Every student learns music differently, and some never make their peace with memorization but still play beautifully with the score.  It seems that our culture is saying to them, "Well, if you don't feel happy to be liberated from the score, YOU SHOULD, and your excellent, yet non-memorized performance is substandard."  I disagree. It all comes down to the final question - why do we make music in the first place?  The answer is simple - because we enjoy it and it enriches our lives. The pursuit of excellence is, in my opinion, another good reason to study music. But, to suggest that a performance can only be good when it has extra requirements pressed on it beyond actual musical excellence is troublesome to me.

I like doing evaluations, especially when they are flexible enough to meet the variety of needs of my individual students and let students progress at their own pace rather than a predetermined one. Our local MTA festival requires only two memorized pieces, which is usually easy enough for my students, although a few do struggle with the requirement. We also do Guild exams, and it's a great motivator at the end of our school year when sports, spring musicals, and school projects threaten to overtake piano. Some of my students choose to do the 10-piece program, while some choose with my wholehearted blessing to do only 4. Some don't  participate at all.

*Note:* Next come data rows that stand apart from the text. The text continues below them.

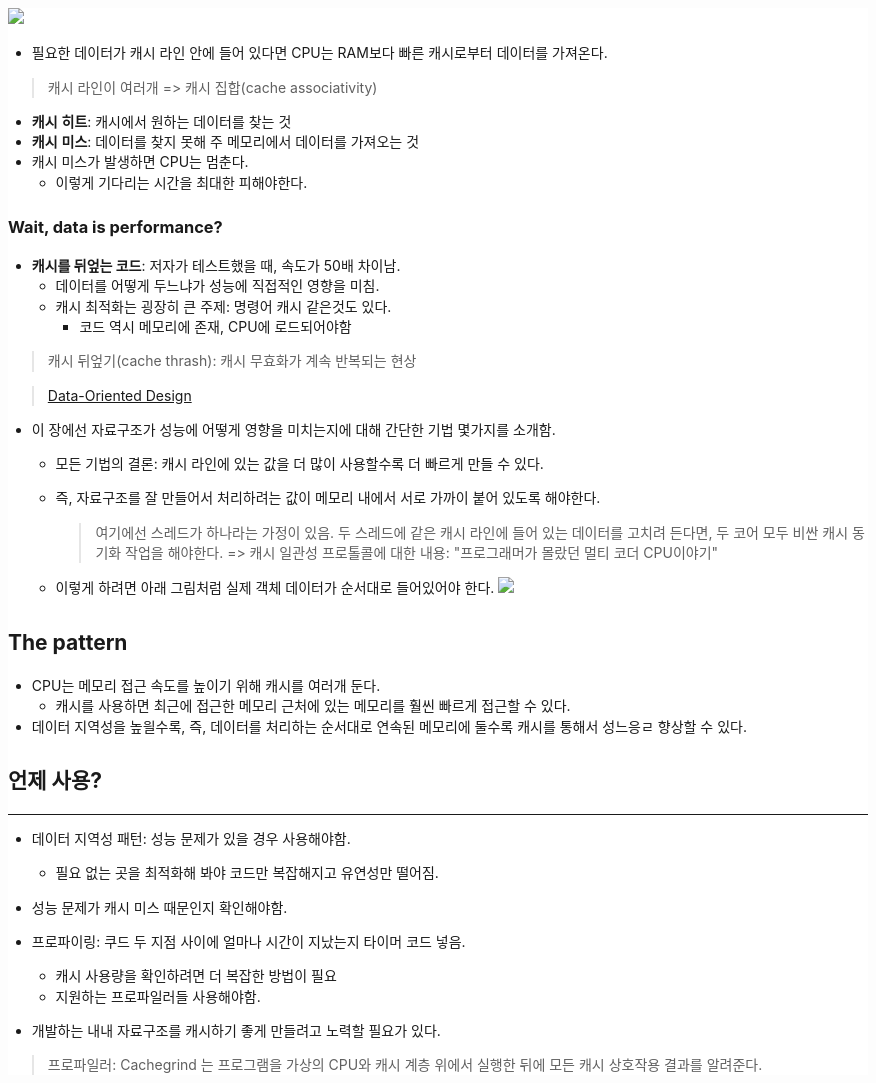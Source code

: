 ![](https://gameprogrammingpatterns.com/images/data-locality-cache-line.png)

- 필요한 데이터가 캐시 라인 안에 들어 있다면 CPU는 RAM보다 빠른 캐시로부터 데이터를 가져온다.

> 캐시 라인이 여러개 => 캐시 집합(cache associativity)

- **캐시** **히트**: 캐시에서 원하는 데이터를 찾는 것
- **캐시** **미스**: 데이터를 찾지 못해 주 메모리에서 데이터를 가져오는 것
- 캐시 미스가 발생하면 CPU는 멈춘다.
  - 이렇게 기다리는 시간을 최대한 피해야한다.

### **Wait, data is performance?**

- **캐시를 뒤엎는 코드**: 저자가 테스트했을 때, 속도가 50배 차이남.
  - 데이터를 어떻게 두느냐가 성능에 직접적인 영향을 미침.
  - 캐시 최적화는 굉장히 큰 주제: 명령어 캐시 같은것도 있다.
    - 코드 역시 메모리에 존재, CPU에 로드되어야함

> 캐시 뒤엎기(cache thrash): 캐시 무효화가 계속 반복되는 현상

> [Data-Oriented Design](https://www.dataorienteddesign.com/dodmain/)

- 이 장에선 자료구조가 성능에 어떻게 영향을 미치는지에 대해 간단한 기법 몇가지를 소개함.

  - 모든 기법의 결론: 캐시 라인에 있는 값을 더 많이 사용할수록 더 빠르게 만들 수 있다.
  - 즉, 자료구조를 잘 만들어서 처리하려는 값이 메모리 내에서 서로 가까이 붙어 있도록 해야한다.

    > 여기에선 스레드가 하나라는 가정이 있음. 두 스레드에 같은 캐시 라인에 들어 있는 데이터를 고치려 든다면, 두 코어 모두 비싼 캐시 동기화 작업을 해야한다. => 캐시 일관성 프로톨콜에 대한 내용: "프로그래머가 몰랐던 멀티 코더 CPU이야기"

  - 이렇게 하려면 아래 그림처럼 실제 객체 데이터가 순서대로 들어있어야 한다.
    ![](https://gameprogrammingpatterns.com/images/data-locality-things.png)

## **The pattern**

- CPU는 메모리 접근 속도를 높이기 위해 캐시를 여러개 둔다.
  - 캐시를 사용하면 최근에 접근한 메모리 근처에 있는 메모리를 훨씬 빠르게 접근할 수 있다.
- 데이터 지역성을 높읠수록, 즉, 데이터를 처리하는 순서대로 연속된 메모리에 둘수록 캐시를 통해서 성느응ㄹ 향상할 수 있다.

## **언제 사용?**

---

- 데이터 지역성 패턴: 성능 문제가 있을 경우 사용해야함.

  - 필요 없는 곳을 최적화해 봐야 코드만 복잡해지고 유연성만 떨어짐.

- 성능 문제가 캐시 미스 때문인지 확인해야함.

- 프로파이링: 쿠드 두 지점 사이에 얼마나 시간이 지났는지 타이머 코드 넣음.
  - 캐시 사용량을 확인하려면 더 복잡한 방법이 필요
  - 지원하는 프로파일러들 사용해야함.
- 개발하는 내내 자료구조를 캐시하기 좋게 만들려고 노력할 필요가 있다.

> 프로파일러: Cachegrind 는 프로그램을 가상의 CPU와 캐시 계층 위에서 실행한 뒤에 모든 캐시 상호작용 결과를 알려준다.
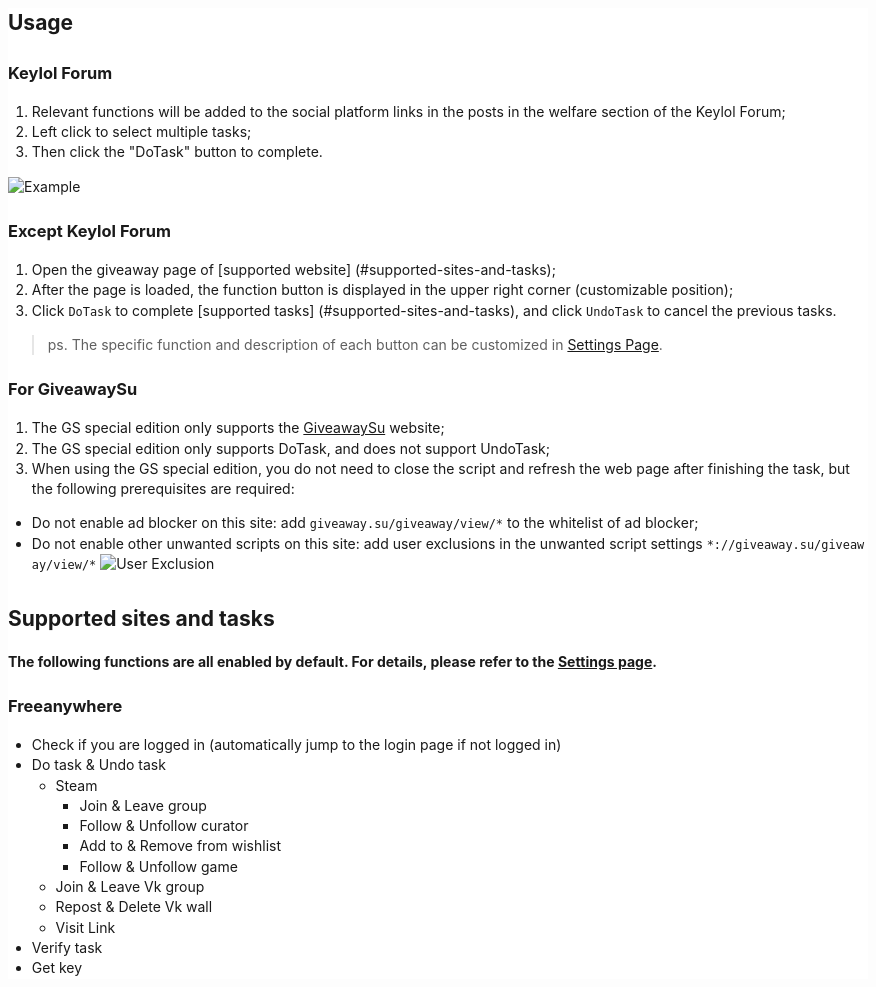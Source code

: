 ## Usage

### Keylol Forum

1. Relevant functions will be added to the social platform links in the posts in the welfare section of the Keylol Forum;
2. Left click to select multiple tasks;
3. Then click the "DoTask" button to complete.

![Example](/keylol.gif)

### Except Keylol Forum

1. Open the giveaway page of [supported website] (#supported-sites-and-tasks);
2. After the page is loaded, the function button is displayed in the upper right corner (customizable position);
3. Click `DoTask` to complete [supported tasks] (#supported-sites-and-tasks), and click `UndoTask` to cancel the previous tasks.

> ps. The specific function and description of each button can be customized in [Settings Page](https://auto-task-v4.hclonely.com/setting.html).

### For GiveawaySu

1. The GS special edition only supports the [GiveawaySu](https://giveaway.su/) website;
2. The GS special edition only supports DoTask, and does not support UndoTask;
3. When using the GS special edition, you do not need to close the script and refresh the web page after finishing the task, but the following prerequisites are required:

- Do not enable ad blocker on this site: add `giveaway.su/giveaway/view/*` to the whitelist of ad blocker;
- Do not enable other unwanted scripts on this site: add user exclusions in the unwanted script settings `*://giveaway.su/giveaway/view/*`
![User Exclusion](https://s2.loli.net/2021/12/31/fxFyZM61YazCsE3.png)

## Supported sites and tasks

**The following functions are all enabled by default. For details, please refer to the [Settings page](https://auto-task-v4.hclonely.com/setting.html).**

### Freeanywhere

- Check if you are logged in (automatically jump to the login page if not logged in)
- Do task & Undo task
  - Steam
    - Join & Leave group
    - Follow & Unfollow curator
    - Add to & Remove from wishlist
    - Follow & Unfollow game
  - Join & Leave Vk group
  - Repost & Delete Vk wall
  - Visit Link
- Verify task
- Get key
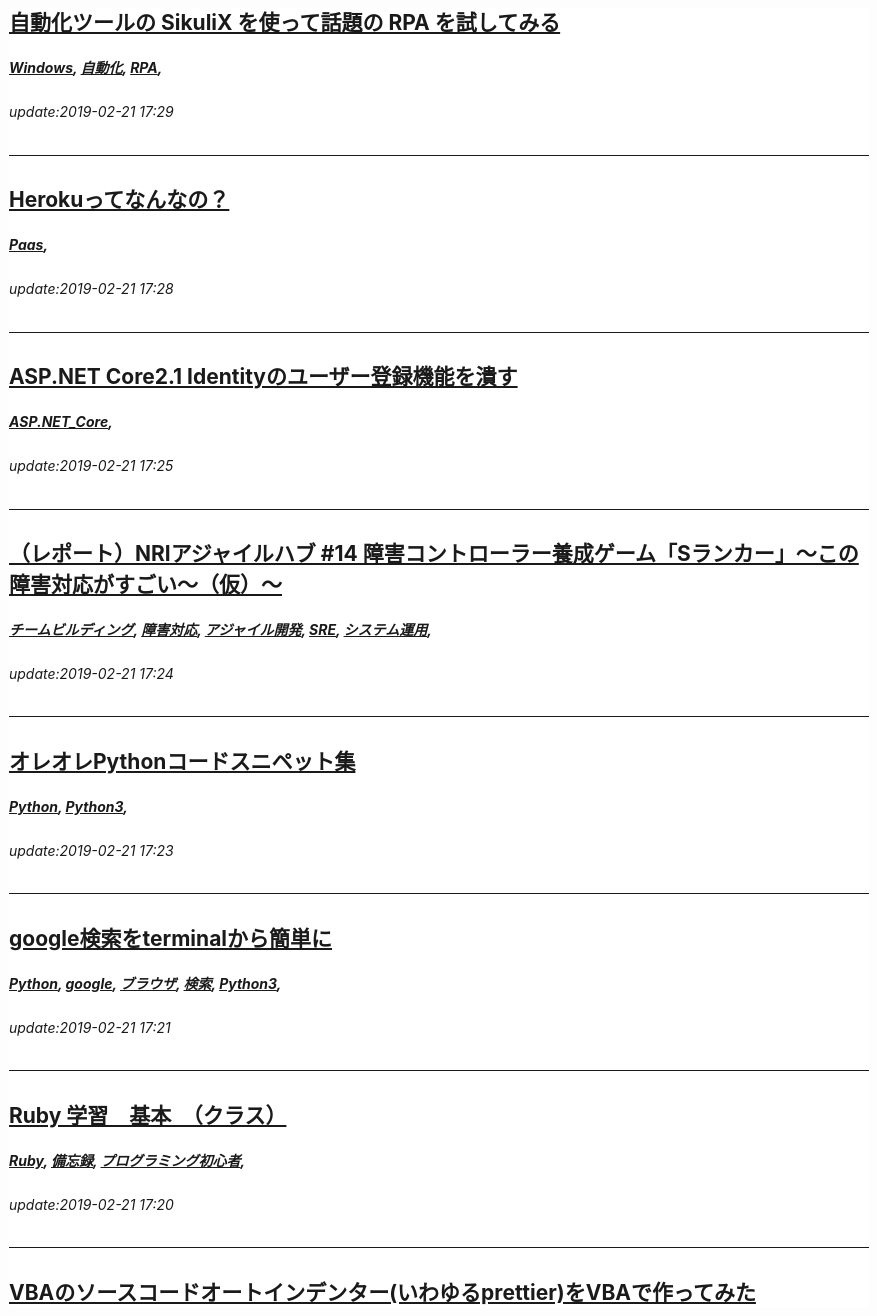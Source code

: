 ## [自動化ツールの SikuliX を使って話題の RPA を試してみる](https://qiita.com/Targityen/items/324f06c2a38116732e8e)
##### [Windows](https://qiita.com/tags/Windows), [自動化](https://qiita.com/tags/自動化), [RPA](https://qiita.com/tags/RPA), 
###### update:2019-02-21 17:29
---
## [Herokuってなんなの？](https://qiita.com/okasir4444/items/b9b1e70fdbbbd5794f1b)
##### [Paas](https://qiita.com/tags/Paas), 
###### update:2019-02-21 17:28
---
## [ASP.NET Core2.1 Identityのユーザー登録機能を潰す](https://qiita.com/takanemu/items/530123340909af104f7e)
##### [ASP.NET_Core](https://qiita.com/tags/ASP.NET_Core), 
###### update:2019-02-21 17:25
---
## [（レポート）NRIアジャイルハブ #14 障害コントローラー養成ゲーム「Sランカー」～この障害対応がすごい～（仮）～](https://qiita.com/t4kimura/items/15df52d96fea47ab896c)
##### [チームビルディング](https://qiita.com/tags/チームビルディング), [障害対応](https://qiita.com/tags/障害対応), [アジャイル開発](https://qiita.com/tags/アジャイル開発), [SRE](https://qiita.com/tags/SRE), [システム運用](https://qiita.com/tags/システム運用), 
###### update:2019-02-21 17:24
---
## [オレオレPythonコードスニペット集](https://qiita.com/seri/items/8f9ad0fcbf3c02d3d832)
##### [Python](https://qiita.com/tags/Python), [Python3](https://qiita.com/tags/Python3), 
###### update:2019-02-21 17:23
---
## [google検索をterminalから簡単に](https://qiita.com/sirogami/items/f4259f13f2336f6e9eeb)
##### [Python](https://qiita.com/tags/Python), [google](https://qiita.com/tags/google), [ブラウザ](https://qiita.com/tags/ブラウザ), [検索](https://qiita.com/tags/検索), [Python3](https://qiita.com/tags/Python3), 
###### update:2019-02-21 17:21
---
## [Ruby 学習　基本　（クラス）](https://qiita.com/Mizu_e/items/272988a104821e156b40)
##### [Ruby](https://qiita.com/tags/Ruby), [備忘録](https://qiita.com/tags/備忘録), [プログラミング初心者](https://qiita.com/tags/プログラミング初心者), 
###### update:2019-02-21 17:20
---
## [VBAのソースコードオートインデンター(いわゆるprettier)をVBAで作ってみた](https://qiita.com/ditflame/items/22821918265d05cb27a7)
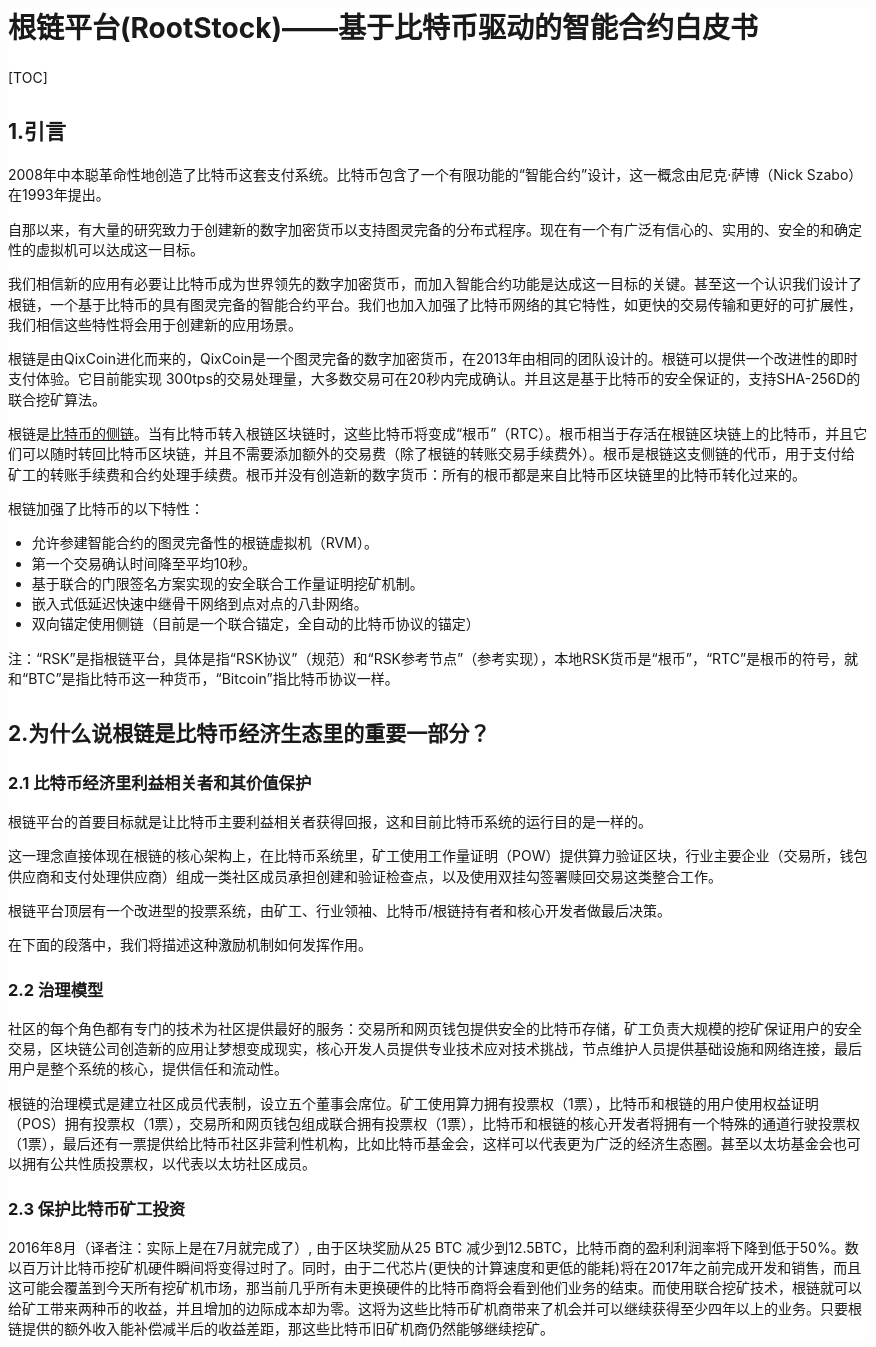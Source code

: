 # 根链平台(RootStock)——基于比特币驱动的智能合约白皮书

[TOC]

## 1.引言

2008年中本聪革命性地创造了比特币这套支付系统。比特币包含了一个有限功能的“智能合约”设计，这一概念由尼克·萨博（Nick Szabo）在1993年提出。

自那以来，有大量的研究致力于创建新的数字加密货币以支持图灵完备的分布式程序。现在有一个有广泛有信心的、实用的、安全的和确定性的虚拟机可以达成这一目标。

我们相信新的应用有必要让比特币成为世界领先的数字加密货币，而加入智能合约功能是达成这一目标的关键。甚至这一个认识我们设计了根链，一个基于比特币的具有图灵完备的智能合约平台。我们也加入加强了比特币网络的其它特性，如更快的交易传输和更好的可扩展性，我们相信这些特性将会用于创建新的应用场景。

根链是由QixCoin进化而来的，QixCoin是一个图灵完备的数字加密货币，在2013年由相同的团队设计的。根链可以提供一个改进性的即时支付体验。它目前能实现 300tps的交易处理量，大多数交易可在20秒内完成确认。并且这是基于比特币的安全保证的，支持SHA-256D的联合挖矿算法。

根链是[比特币的侧链](比特币/侧链白皮书.md)。当有比特币转入根链区块链时，这些比特币将变成“根币”（RTC）。根币相当于存活在根链区块链上的比特币，并且它们可以随时转回比特币区块链，并且不需要添加额外的交易费（除了根链的转账交易手续费外）。根币是根链这支侧链的代币，用于支付给矿工的转账手续费和合约处理手续费。根币并没有创造新的数字货币：所有的根币都是来自比特币区块链里的比特币转化过来的。

根链加强了比特币的以下特性：

- 允许参建智能合约的图灵完备性的根链虚拟机（RVM）。
- 第一个交易确认时间降至平均10秒。
- 基于联合的门限签名方案实现的安全联合工作量证明挖矿机制。
- 嵌入式低延迟快速中继骨干网络到点对点的八卦网络。
- 双向锚定使用侧链（目前是一个联合锚定，全自动的比特币协议的锚定）

注：“RSK”是指根链平台，具体是指“RSK协议”（规范）和“RSK参考节点”（参考实现），本地RSK货币是“根币”，“RTC”是根币的符号，就和“BTC”是指比特币这一种货币，“Bitcoin”指比特币协议一样。

## 2.为什么说根链是比特币经济生态里的重要一部分？

### 2.1 比特币经济里利益相关者和其价值保护

根链平台的首要目标就是让比特币主要利益相关者获得回报，这和目前比特币系统的运行目的是一样的。

这一理念直接体现在根链的核心架构上，在比特币系统里，矿工使用工作量证明（POW）提供算力验证区块，行业主要企业（交易所，钱包供应商和支付处理供应商）组成一类社区成员承担创建和验证检查点，以及使用双挂勾签署赎回交易这类整合工作。

根链平台顶层有一个改进型的投票系统，由矿工、行业领袖、比特币/根链持有者和核心开发者做最后决策。

在下面的段落中，我们将描述这种激励机制如何发挥作用。

### 2.2 治理模型

社区的每个角色都有专门的技术为社区提供最好的服务：交易所和网页钱包提供安全的比特币存储，矿工负责大规模的挖矿保证用户的安全交易，区块链公司创造新的应用让梦想变成现实，核心开发人员提供专业技术应对技术挑战，节点维护人员提供基础设施和网络连接，最后用户是整个系统的核心，提供信任和流动性。

根链的治理模式是建立社区成员代表制，设立五个董事会席位。矿工使用算力拥有投票权（1票），比特币和根链的用户使用权益证明（POS）拥有投票权（1票），交易所和网页钱包组成联合拥有投票权（1票），比特币和根链的核心开发者将拥有一个特殊的通道行驶投票权（1票），最后还有一票提供给比特币社区非营利性机构，比如比特币基金会，这样可以代表更为广泛的经济生态圈。甚至以太坊基金会也可以拥有公共性质投票权，以代表以太坊社区成员。

### 2.3 保护比特币矿工投资

2016年8月（译者注：实际上是在7月就完成了）, 由于区块奖励从25 BTC 减少到12.5BTC，比特币商的盈利利润率将下降到低于50%。数以百万计比特币挖矿机硬件瞬间将变得过时了。同时，由于二代芯片(更快的计算速度和更低的能耗)将在2017年之前完成开发和销售，而且这可能会覆盖到今天所有挖矿机市场，那当前几乎所有未更换硬件的比特币商将会看到他们业务的结束。而使用联合挖矿技术，根链就可以给矿工带来两种币的收益，并且增加的边际成本却为零。这将为这些比特币矿机商带来了机会并可以继续获得至少四年以上的业务。只要根链提供的额外收入能补偿减半后的收益差距，那这些比特币旧矿机商仍然能够继续挖矿。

Ironically, sometimes those students who choose to do the smaller program could excel at the useful skills of sight reading, scales, ear training, transposition, or improvisation categories, but Guild limits them to testing in only one of those categories unless they play more memorized repertoire. (Sigh.)

I no longer require memorization for recitals, and I see many teachers admitting on message boards that they don't either. This trend is not limited to those of us who teach school-aged children, but is catching on in the performance world as well.  Anthony Tommasini in The Guardian, quotes Peter Serkin:
''Memory is a strange thing,'' he added. ''It can happen by itself; it does not have to be the result of an arduous process of study. But many people do it to make a big point, or out of some kind of vanity. It's become orthodoxy, which is unhealthy and restrictive.'' 
If a student finds performing from memory stressful, I am ready to go on record as saying that I find the stress completely unnecessary. I doubt that many (if any) of my students will pursue careers as solo performers. They will play for their churches, play for community events, and maybe play with a band or ensemble for pleasure. They may even pick up some side income in the process. They can learn classical literature, jazz improvisation, sacred solo pieces, accompaniments for choirs and soloists, and even learn to create their own music without being required to memorize. In light of that, I just don't think that working on memorization is best use of our lesson time, their practice time, or of myself as a resource for my students.

So, this is a case where my aspirational values are not aligning with my practiced values.  There will be some changes in my studio next year. I'm still trying to decide exactly what those changes will look like, and I'm interested to know what you do in your studios. We may choose to do more duets at Festival because they don't require memory. I may send fewer students to Guild. I will definitely devote more time to sight reading and improvisation next year. Please join the conversation and comment, and feel free to disagree with me if you can phrase it with grace and good will. I'm really interested to hear what other teachers think.